▶ **WHAT NEEDS TO BE DONE**
Skipping all pictures, set down the lines of the listing from the first through the one with "Säulendiagramm、英文：bar chart、西班牙文: diagrama".

+ + +

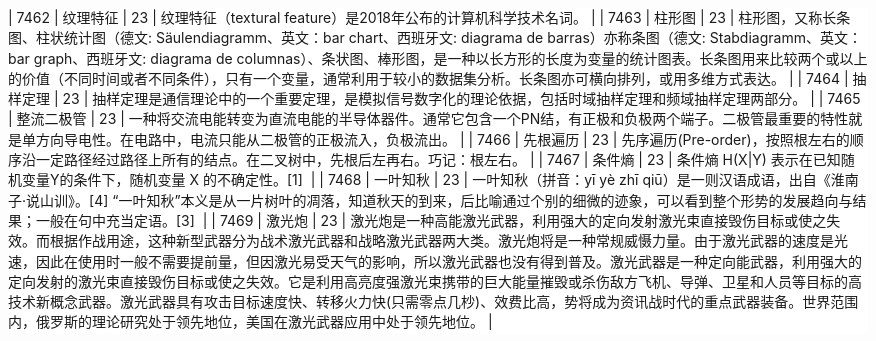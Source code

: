 | 7462 | 纹理特征      | 23   | 纹理特征（textural feature）是2018年公布的计算机科学技术名词。                                                                                                                                                                                                                                                                                                                                                                                                                                                                                                                                                                                                                                                                                               |
| 7463 | 柱形图       | 23   | 柱形图，又称长条图、柱状统计图（德文: Säulendiagramm、英文：bar chart、西班牙文: diagrama de barras）亦称条图（德文: Stabdiagramm、英文：bar graph、西班牙文: diagrama de columnas）、条状图、棒形图，是一种以长方形的长度为变量的统计图表。长条图用来比较两个或以上的价值（不同时间或者不同条件），只有一个变量，通常利用于较小的数据集分析。长条图亦可横向排列，或用多维方式表达。                                                                                                                                                                                                                                                                                                                                                                                                                                                                                                 |
| 7464 | 抽样定理      | 23   | 抽样定理是通信理论中的一个重要定理，是模拟信号数字化的理论依据，包括时域抽样定理和频域抽样定理两部分。                                                                                                                                                                                                                                                                                                                                                                                                                                                                                                                                                                                                                                                                                     |
| 7465 | 整流二极管     | 23   | 一种将交流电能转变为直流电能的半导体器件。通常它包含一个PN结，有正极和负极两个端子。二极管最重要的特性就是单方向导电性。在电路中，电流只能从二极管的正极流入，负极流出。                                                                                                                                                                                                                                                                                                                                                                                                                                                                                                                                                                                                                                                   |
| 7466 | 先根遍历      | 23   | 先序遍历(Pre-order)，按照根左右的顺序沿一定路径经过路径上所有的结点。在二叉树中，先根后左再右。巧记：根左右。                                                                                                                                                                                                                                                                                                                                                                                                                                                                                                                                                                                                                                                                            |
| 7467 | 条件熵       | 23   | 条件熵 H(X|Y) 表示在已知随机变量Y的条件下，随机变量 X 的不确定性。[1]                                                                                                                                                                                                                                                                                                                                                                                                                                                                                                                                                                                                                                                                                              |
| 7468 | 一叶知秋      | 23   | 一叶知秋（拼音：yī  yè zhī qiū）是一则汉语成语，出自《淮南子·说山训》。[4] “一叶知秋”本义是从一片树叶的凋落，知道秋天的到来，后比喻通过个别的细微的迹象，可以看到整个形势的发展趋向与结果；一般在句中充当定语。[3]                                                                                                                                                                                                                                                                                                                                                                                                                                                                                                                                                                                                                   |
| 7469 | 激光炮       | 23   | 激光炮是一种高能激光武器，利用强大的定向发射激光束直接毁伤目标或使之失效。而根据作战用途，这种新型武器分为战术激光武器和战略激光武器两大类。激光炮将是一种常规威慑力量。由于激光武器的速度是光速，因此在使用时一般不需要提前量，但因激光易受天气的影响，所以激光武器也没有得到普及。激光武器是一种定向能武器，利用强大的定向发射的激光束直接毁伤目标或使之失效。它是利用高亮度强激光束携带的巨大能量摧毁或杀伤敌方飞机、导弹、卫星和人员等目标的高技术新概念武器。激光武器具有攻击目标速度快、转移火力快(只需零点几杪)、效费比高，势将成为资讯战时代的重点武器装备。世界范围内，俄罗斯的理论研究处于领先地位，美国在激光武器应用中处于领先地位。                                                                                                                                                                                                                                                                                                                                                                                                               |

+ + +

▶ **ANSWER BELOW**
Source code

: | 7462 | 纹理特征      | 23   | 纹理特征（textural feature）是2018年公布的计算机科学技术名词。                                                                                                                                                                                                                                                                                                                                                                                                                                                                                                                                                                                                                                                                                               |
| 7463 | 柱形图       | 23   | 柱形图，又称长条图、柱状统计图（德文: Säulendiagramm、英文：bar chart、西班牙文: diagrama de barras）亦称条图（德文: Stabdiagramm、英文：bar graph、西班牙文: diagrama de columnas）、条状图、棒形图，是一种以长方形的长度为变量的统计图表。长条图用来比较两个或以上的价值（不同时间或者不同条件），只有一个变量，通常利用于较小的数据集分析。长条图亦可横向排列，或用多维方式表达。                                                                                                                                                                                                                                                                                                                                                                                                                                                                                                 |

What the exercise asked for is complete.